Accord-cadre: le Conseil fédéral doit faire ses devoirs dit le PS

'Oui, MAIS': le parti socialiste souhaite un accord-cadre avec l'UE, mais la protection des ...
Accord-cadre: le Conseil fédéral doit faire ses devoirs dit le PS

Accord-cadre: le Conseil fédéral doit faire ses devoirs dit le PS

Photo: KEYSTONE/ANTHONY ANEX

'Oui, MAIS': le parti socialiste souhaite un accord-cadre avec l'UE, mais la protection des salaires doit être garantie, a déclaré vendredi à l'unanimité son comité directeur. Le Conseil fédéral doit 'faire ses devoirs' et répondre aux questions en suspens.
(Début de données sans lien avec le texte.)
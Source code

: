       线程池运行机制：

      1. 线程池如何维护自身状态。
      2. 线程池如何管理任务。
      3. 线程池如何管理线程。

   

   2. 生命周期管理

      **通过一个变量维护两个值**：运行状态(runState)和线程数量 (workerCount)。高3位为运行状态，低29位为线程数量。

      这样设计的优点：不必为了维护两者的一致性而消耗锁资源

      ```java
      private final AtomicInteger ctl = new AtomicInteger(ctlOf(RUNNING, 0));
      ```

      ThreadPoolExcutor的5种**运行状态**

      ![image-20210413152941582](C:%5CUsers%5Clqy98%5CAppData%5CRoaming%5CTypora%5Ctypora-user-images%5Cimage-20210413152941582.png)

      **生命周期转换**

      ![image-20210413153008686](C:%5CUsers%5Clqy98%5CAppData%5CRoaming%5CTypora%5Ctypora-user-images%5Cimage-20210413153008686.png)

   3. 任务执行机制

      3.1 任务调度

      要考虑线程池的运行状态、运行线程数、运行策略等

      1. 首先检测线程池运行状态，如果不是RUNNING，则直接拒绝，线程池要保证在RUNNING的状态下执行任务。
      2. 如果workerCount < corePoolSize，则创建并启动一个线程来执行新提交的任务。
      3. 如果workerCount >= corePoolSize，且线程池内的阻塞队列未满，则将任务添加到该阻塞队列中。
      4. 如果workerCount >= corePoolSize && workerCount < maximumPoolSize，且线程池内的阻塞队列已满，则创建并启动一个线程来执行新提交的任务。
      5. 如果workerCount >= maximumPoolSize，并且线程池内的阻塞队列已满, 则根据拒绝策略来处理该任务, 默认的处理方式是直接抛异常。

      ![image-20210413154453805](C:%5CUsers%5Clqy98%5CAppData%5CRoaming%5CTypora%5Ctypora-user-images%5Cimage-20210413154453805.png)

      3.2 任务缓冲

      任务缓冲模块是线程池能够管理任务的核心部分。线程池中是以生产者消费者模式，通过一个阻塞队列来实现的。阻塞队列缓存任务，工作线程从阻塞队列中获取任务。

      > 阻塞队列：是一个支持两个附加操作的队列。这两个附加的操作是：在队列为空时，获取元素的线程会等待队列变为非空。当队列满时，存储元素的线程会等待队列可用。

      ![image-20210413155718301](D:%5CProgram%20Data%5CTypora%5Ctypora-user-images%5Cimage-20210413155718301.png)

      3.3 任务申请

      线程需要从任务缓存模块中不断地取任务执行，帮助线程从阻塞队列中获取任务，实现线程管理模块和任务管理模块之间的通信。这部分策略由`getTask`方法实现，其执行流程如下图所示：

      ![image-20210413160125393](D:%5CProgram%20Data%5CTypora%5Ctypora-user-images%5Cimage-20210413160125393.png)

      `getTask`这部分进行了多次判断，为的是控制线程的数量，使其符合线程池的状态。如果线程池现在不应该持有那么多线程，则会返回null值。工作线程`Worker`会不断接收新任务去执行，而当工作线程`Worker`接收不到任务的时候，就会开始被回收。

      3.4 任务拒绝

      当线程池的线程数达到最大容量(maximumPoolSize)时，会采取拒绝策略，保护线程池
Le président du parti Christian Levrat a fustigé le 'manque d'autorité' du gouvernement sur ce dossier lors d'une conférence de presse à Berne. 'La politique doit être pratiquée avec sérieux. Ce que le Conseil fédéral présente ne constitue pas une base suffisante pour une prise de position argumentée et fondée en faveur ou contre ce projet d’accord', a-t-il dit.

'Aussi longtemps qu’un nombre aussi important de questions resteront sans réponse, ce projet ne peut être signé', a insisté Christian Levrat. Le PS a adressé au Conseil fédéral une liste de demandes - 65 rien que sur le coeur de l'accord - qui doivent selon lui impérativement être clarifiées dans le cadre de la consultation en cours.

Evolution à Bruxelles

A commencer par celle sur la protection des salaires suisses dans le cadre de la libre circulation. 'La Suisse doit trouver des solutions avec ses partenaires européens. Nous voyons là des évolutions aussi à Bruxelles', a affirmé M. Levrat.

Les eurodéputés ont récemment rejeté de justesse une motion du député Vert Reinhard Bütikofer qui demandait de mentionner positivement les mesures d'accompagnement à la libre circulation dans le cadre d'un rapport sur la Suisse. 'Cela renforce notre position', a estimé le président du PS.

'Nous devons travailler sur ce dossier avec la gauche et les syndicats européens', pour qui la protection des salaires 'est aussi une priorité et qui nous soutiennent'. 'La Suisse a quant à elle un rôle de meneur. Nous avons un système efficace: un quart des contrôles débouche sur un constat d'abus', a souligné M. Levrat.

Le PS réclame aussi du Conseil fédéral une prise de position sur l'idée d'étendre les mesures d'accompagnement à l'ensemble de l'économie, et plus seulement les entreprises étrangères.

Règlement des litiges

Outre ce dossier, les questions du PS concernent notamment les aides d'Etat et la directive relative au droit des citoyens de l’Union et du règlement des litiges. Le parti voudrait savoir quels domaines les aides d'Etat concerneraient.

S'agissant du règlement des litiges, le PS demande qui déterminerait les positions de la Suisse au sein des différentes instances, ou quels seraient le rôle ou la compétence du tribunal fédéral.

Autre question, la cour de justice européenne peut-elle obliger la Suisse de reprendre la directive sur la citoyenneté européenne? 'Ce n'est pas à un tribunal d'en décider, il s'agit d'une question politique!', a tranché Christian Levrat.

Gagner dans urnes

'Notre objectif est de parvenir à un accord avec l’UE qui pourrait l’emporter dans les urnes', a affirmé le président du PS. Le débat sur l’accord-cadre ne pourra se mener au Parlement que lorsque le Conseil fédéral présentera un texte de traité entièrement négocié.

Le PS n'est pas le seul parti à exprimer des réserves. Le PDC veut aussi maintenir à tout prix le niveau des salaires.

Il demande en outre que la directive sur la citoyenneté européenne soit laissée en dehors de l'accord et que le rôle de la cour européenne de justice soit précisé. Le PDC souhaite notamment que cette dernière n'ait pas un droit de décision définitif sur l'interprétation et l'application du droit européen.

L'UDC rejette lui catégoriquement l'accord, alors que le PLR prône un 'oui de raison', tout en demandant des précisions.